▶ **Task description**: Can you pull out each line of the data below that includes the word "drwxr"?

Records for this task Start Marker

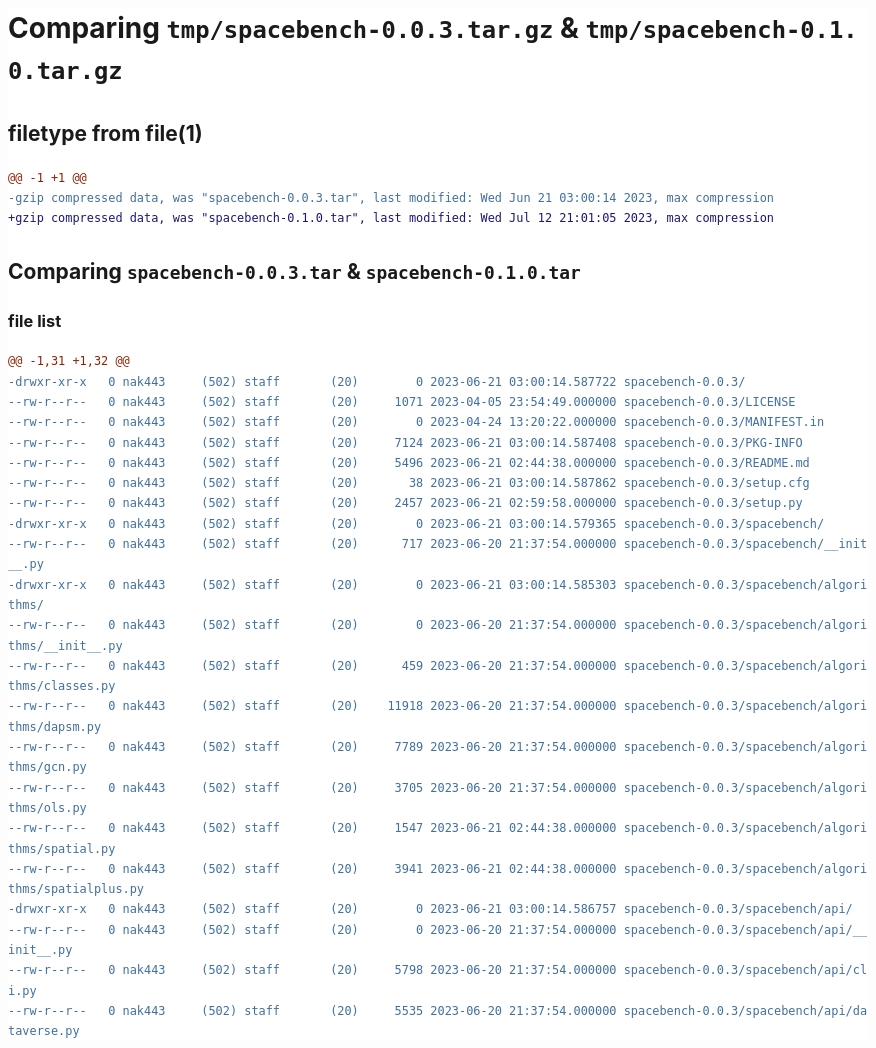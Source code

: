 # Comparing `tmp/spacebench-0.0.3.tar.gz` & `tmp/spacebench-0.1.0.tar.gz`

## filetype from file(1)

```diff
@@ -1 +1 @@
-gzip compressed data, was "spacebench-0.0.3.tar", last modified: Wed Jun 21 03:00:14 2023, max compression
+gzip compressed data, was "spacebench-0.1.0.tar", last modified: Wed Jul 12 21:01:05 2023, max compression
```

## Comparing `spacebench-0.0.3.tar` & `spacebench-0.1.0.tar`

### file list

```diff
@@ -1,31 +1,32 @@
-drwxr-xr-x   0 nak443     (502) staff       (20)        0 2023-06-21 03:00:14.587722 spacebench-0.0.3/
--rw-r--r--   0 nak443     (502) staff       (20)     1071 2023-04-05 23:54:49.000000 spacebench-0.0.3/LICENSE
--rw-r--r--   0 nak443     (502) staff       (20)        0 2023-04-24 13:20:22.000000 spacebench-0.0.3/MANIFEST.in
--rw-r--r--   0 nak443     (502) staff       (20)     7124 2023-06-21 03:00:14.587408 spacebench-0.0.3/PKG-INFO
--rw-r--r--   0 nak443     (502) staff       (20)     5496 2023-06-21 02:44:38.000000 spacebench-0.0.3/README.md
--rw-r--r--   0 nak443     (502) staff       (20)       38 2023-06-21 03:00:14.587862 spacebench-0.0.3/setup.cfg
--rw-r--r--   0 nak443     (502) staff       (20)     2457 2023-06-21 02:59:58.000000 spacebench-0.0.3/setup.py
-drwxr-xr-x   0 nak443     (502) staff       (20)        0 2023-06-21 03:00:14.579365 spacebench-0.0.3/spacebench/
--rw-r--r--   0 nak443     (502) staff       (20)      717 2023-06-20 21:37:54.000000 spacebench-0.0.3/spacebench/__init__.py
-drwxr-xr-x   0 nak443     (502) staff       (20)        0 2023-06-21 03:00:14.585303 spacebench-0.0.3/spacebench/algorithms/
--rw-r--r--   0 nak443     (502) staff       (20)        0 2023-06-20 21:37:54.000000 spacebench-0.0.3/spacebench/algorithms/__init__.py
--rw-r--r--   0 nak443     (502) staff       (20)      459 2023-06-20 21:37:54.000000 spacebench-0.0.3/spacebench/algorithms/classes.py
--rw-r--r--   0 nak443     (502) staff       (20)    11918 2023-06-20 21:37:54.000000 spacebench-0.0.3/spacebench/algorithms/dapsm.py
--rw-r--r--   0 nak443     (502) staff       (20)     7789 2023-06-20 21:37:54.000000 spacebench-0.0.3/spacebench/algorithms/gcn.py
--rw-r--r--   0 nak443     (502) staff       (20)     3705 2023-06-20 21:37:54.000000 spacebench-0.0.3/spacebench/algorithms/ols.py
--rw-r--r--   0 nak443     (502) staff       (20)     1547 2023-06-21 02:44:38.000000 spacebench-0.0.3/spacebench/algorithms/spatial.py
--rw-r--r--   0 nak443     (502) staff       (20)     3941 2023-06-21 02:44:38.000000 spacebench-0.0.3/spacebench/algorithms/spatialplus.py
-drwxr-xr-x   0 nak443     (502) staff       (20)        0 2023-06-21 03:00:14.586757 spacebench-0.0.3/spacebench/api/
--rw-r--r--   0 nak443     (502) staff       (20)        0 2023-06-20 21:37:54.000000 spacebench-0.0.3/spacebench/api/__init__.py
--rw-r--r--   0 nak443     (502) staff       (20)     5798 2023-06-20 21:37:54.000000 spacebench-0.0.3/spacebench/api/cli.py
--rw-r--r--   0 nak443     (502) staff       (20)     5535 2023-06-20 21:37:54.000000 spacebench-0.0.3/spacebench/api/dataverse.py
```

Records for this task End Marker

▶ **Answer section**:
-drwxr-xr-x   0 nak443     (502) staff       (20)        0 2023-06-21 03:00:14.587722 spacebench-0.0.3/
-drwxr-xr-x   0 nak443     (502) staff       (20)        0 2023-06-21 03:00:14.579365 spacebench-0.0.3/spacebench/
-drwxr-xr-x   0 nak443     (502) staff       (20)        0 2023-06-21 03:00:14.585303 spacebench-0.0.3/spacebench/algorithms/
-drwxr-xr-x   0 nak443     (502) staff       (20)        0 2023-06-21 03:00:14.586757 spacebench-0.0.3/spacebench/api/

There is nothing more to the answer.